Die Applikation läuft auf einem 64bit Ubuntu Server. Weiß jemand, was ich noch probieren könnte? Bei Bedarf kann ich natürlich den entsprechenden Code posten.


----------



## mrBrown (20. Jun 2017)

Du solltest mal nen Profiler anwerfen, mehr als "irgendwas verbraucht zu viel Speicher" kann man sonst nicht sagen 

Ob irgendeine Klasse komplex ist, sagt über den Speicherverbrauch nicht viel aus - klingt aber sehr danach, dass sie aufgeteilt werden sollte


----------



## VfL_Freak (20. Jun 2017)

Moin,
und google mal nach dem Stichwort "Speicherleck"!

Idee: möglicherweise wird irgendein Objekt nicht (richtig) geschlossen und dadurch Speicher nicht freigegeben.
Hast Du viele _new's_ im Code?

Aber wie @mrBrown schon schrieb: nimm' eine Profiler.
In der Java-Installation gibt es einige kostenfreie: jconsole, jvisualvm, jmc 

VG Klaus


----------



## at0m (21. Jun 2017)

Vielen Dank für die Antworten! Ich bin noch nicht all zu lange dabei, was Java EE betrifft.
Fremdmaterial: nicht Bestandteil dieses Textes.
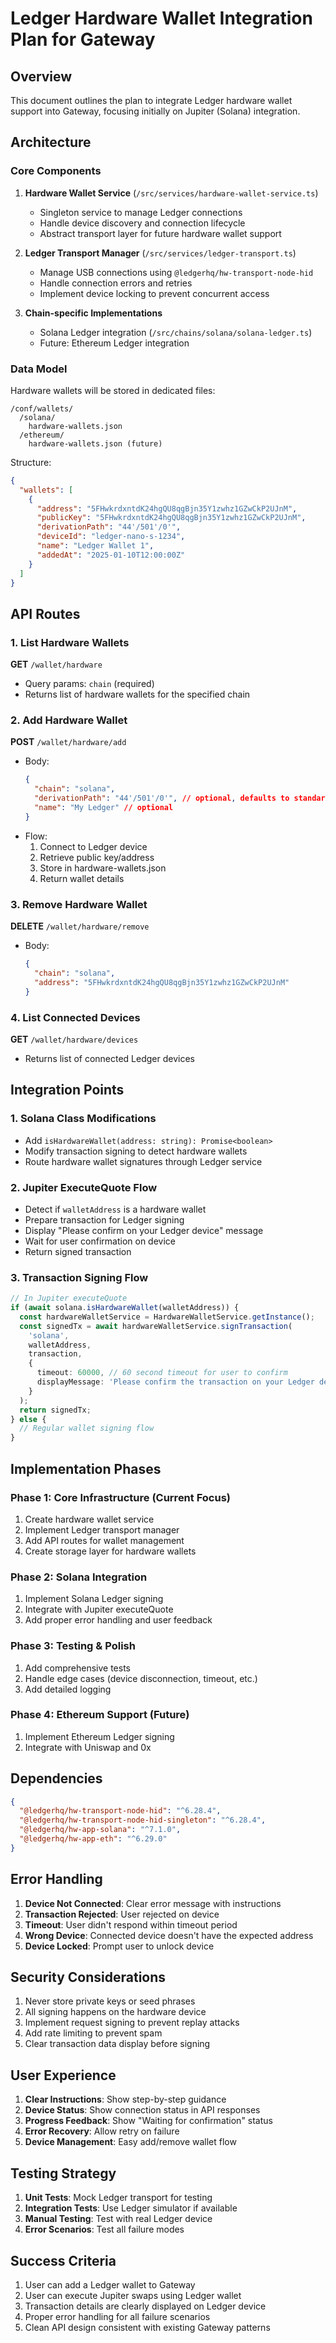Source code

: # Ledger Hardware Wallet Integration Plan for Gateway

## Overview
This document outlines the plan to integrate Ledger hardware wallet support into Gateway, focusing initially on Jupiter (Solana) integration.

## Architecture

### Core Components

1. **Hardware Wallet Service** (`/src/services/hardware-wallet-service.ts`)
   - Singleton service to manage Ledger connections
   - Handle device discovery and connection lifecycle
   - Abstract transport layer for future hardware wallet support

2. **Ledger Transport Manager** (`/src/services/ledger-transport.ts`)
   - Manage USB connections using `@ledgerhq/hw-transport-node-hid`
   - Handle connection errors and retries
   - Implement device locking to prevent concurrent access

3. **Chain-specific Implementations**
   - Solana Ledger integration (`/src/chains/solana/solana-ledger.ts`)
   - Future: Ethereum Ledger integration

### Data Model

Hardware wallets will be stored in dedicated files:
```
/conf/wallets/
  /solana/
    hardware-wallets.json
  /ethereum/
    hardware-wallets.json (future)
```

Structure:
```json
{
  "wallets": [
    {
      "address": "5FHwkrdxntdK24hgQU8qgBjn35Y1zwhz1GZwCkP2UJnM",
      "publicKey": "5FHwkrdxntdK24hgQU8qgBjn35Y1zwhz1GZwCkP2UJnM",
      "derivationPath": "44'/501'/0'",
      "deviceId": "ledger-nano-s-1234",
      "name": "Ledger Wallet 1",
      "addedAt": "2025-01-10T12:00:00Z"
    }
  ]
}
```

## API Routes

### 1. List Hardware Wallets
**GET** `/wallet/hardware`
- Query params: `chain` (required)
- Returns list of hardware wallets for the specified chain

### 2. Add Hardware Wallet
**POST** `/wallet/hardware/add`
- Body:
  ```json
  {
    "chain": "solana",
    "derivationPath": "44'/501'/0'", // optional, defaults to standard path
    "name": "My Ledger" // optional
  }
  ```
- Flow:
  1. Connect to Ledger device
  2. Retrieve public key/address
  3. Store in hardware-wallets.json
  4. Return wallet details

### 3. Remove Hardware Wallet
**DELETE** `/wallet/hardware/remove`
- Body:
  ```json
  {
    "chain": "solana",
    "address": "5FHwkrdxntdK24hgQU8qgBjn35Y1zwhz1GZwCkP2UJnM"
  }
  ```

### 4. List Connected Devices
**GET** `/wallet/hardware/devices`
- Returns list of connected Ledger devices

## Integration Points

### 1. Solana Class Modifications
- Add `isHardwareWallet(address: string): Promise<boolean>`
- Modify transaction signing to detect hardware wallets
- Route hardware wallet signatures through Ledger service

### 2. Jupiter ExecuteQuote Flow
- Detect if `walletAddress` is a hardware wallet
- Prepare transaction for Ledger signing
- Display "Please confirm on your Ledger device" message
- Wait for user confirmation on device
- Return signed transaction

### 3. Transaction Signing Flow
```typescript
// In Jupiter executeQuote
if (await solana.isHardwareWallet(walletAddress)) {
  const hardwareWalletService = HardwareWalletService.getInstance();
  const signedTx = await hardwareWalletService.signTransaction(
    'solana',
    walletAddress,
    transaction,
    {
      timeout: 60000, // 60 second timeout for user to confirm
      displayMessage: 'Please confirm the transaction on your Ledger device'
    }
  );
  return signedTx;
} else {
  // Regular wallet signing flow
}
```

## Implementation Phases

### Phase 1: Core Infrastructure (Current Focus)
1. Create hardware wallet service
2. Implement Ledger transport manager
3. Add API routes for wallet management
4. Create storage layer for hardware wallets

### Phase 2: Solana Integration
1. Implement Solana Ledger signing
2. Integrate with Jupiter executeQuote
3. Add proper error handling and user feedback

### Phase 3: Testing & Polish
1. Add comprehensive tests
2. Handle edge cases (device disconnection, timeout, etc.)
3. Add detailed logging

### Phase 4: Ethereum Support (Future)
1. Implement Ethereum Ledger signing
2. Integrate with Uniswap and 0x

## Dependencies

```json
{
  "@ledgerhq/hw-transport-node-hid": "^6.28.4",
  "@ledgerhq/hw-transport-node-hid-singleton": "^6.28.4",
  "@ledgerhq/hw-app-solana": "^7.1.0",
  "@ledgerhq/hw-app-eth": "^6.29.0"
}
```

## Error Handling

1. **Device Not Connected**: Clear error message with instructions
2. **Transaction Rejected**: User rejected on device
3. **Timeout**: User didn't respond within timeout period
4. **Wrong Device**: Connected device doesn't have the expected address
5. **Device Locked**: Prompt user to unlock device

## Security Considerations

1. Never store private keys or seed phrases
2. All signing happens on the hardware device
3. Implement request signing to prevent replay attacks
4. Add rate limiting to prevent spam
5. Clear transaction data display before signing

## User Experience

1. **Clear Instructions**: Show step-by-step guidance
2. **Device Status**: Show connection status in API responses
3. **Progress Feedback**: Show "Waiting for confirmation" status
4. **Error Recovery**: Allow retry on failure
5. **Device Management**: Easy add/remove wallet flow

## Testing Strategy

1. **Unit Tests**: Mock Ledger transport for testing
2. **Integration Tests**: Use Ledger simulator if available
3. **Manual Testing**: Test with real Ledger device
4. **Error Scenarios**: Test all failure modes

## Success Criteria

1. User can add a Ledger wallet to Gateway
2. User can execute Jupiter swaps using Ledger wallet
3. Transaction details are clearly displayed on Ledger device
4. Proper error handling for all failure scenarios
5. Clean API design consistent with existing Gateway patterns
Habe mal jconsole laufen lassen. Sieht wie folgt aus:







Am letzten Peak, innerhalb des Heap-Diagramms, erhalte ich die genannte Fehlermeldung. Ich sehe zwar, an welcher Stelle, innerhalb des Programmablaufs, der Heap voll läuft aber ich erkenne noch nicht genau welche Ursache das hat bzw. welches Objekt diesen Fehler genau verursacht oder?


----------



## mrBrown (21. Jun 2017)

Mehr als 470Mb Speicher kannst du dem Programm schon zuweisen, das ist nicht sonderlich viel...

Du kannst dir aber sicherlich auch irgendwie die Anzahl der Objekte anzeigen lassen, das ist das interessantere


----------



## Thallius (21. Jun 2017)

Also ich finde 470MB schon verdammt viel. Den Speicher hochzuschrauben kann nicht Sinn der Sache sein. Wenn dann muss er auch wissen was da soviel Speicher verbraucht und entsprechend entscheiden ob das nun abänderbar ist oder nicht. Früher hat man ganze Firmendatenbanken in 5MB bekommen.

Gruß

Claus


----------



## VfL_Freak (21. Jun 2017)

Moin,
man sollte aber bedenken, dass da aber IMHO der Speicherverbrauch der JVM mit drin ist.

Aber, wie @mrBrown schon schrieb:


mrBrown hat gesagt.:


> die Anzahl der Objekte anzeigen lassen


Wie gesagt, vermutlich wird irgendwo irgendwas nicht wieder geschlossen ....
VG Klaus


----------



## at0m (21. Jun 2017)

Vielen Dank! Ich versuche mich hier mal etwas durchzuwühlen, inkl. Refactoring und melde mich dann noch mal bei Bedarf.


----------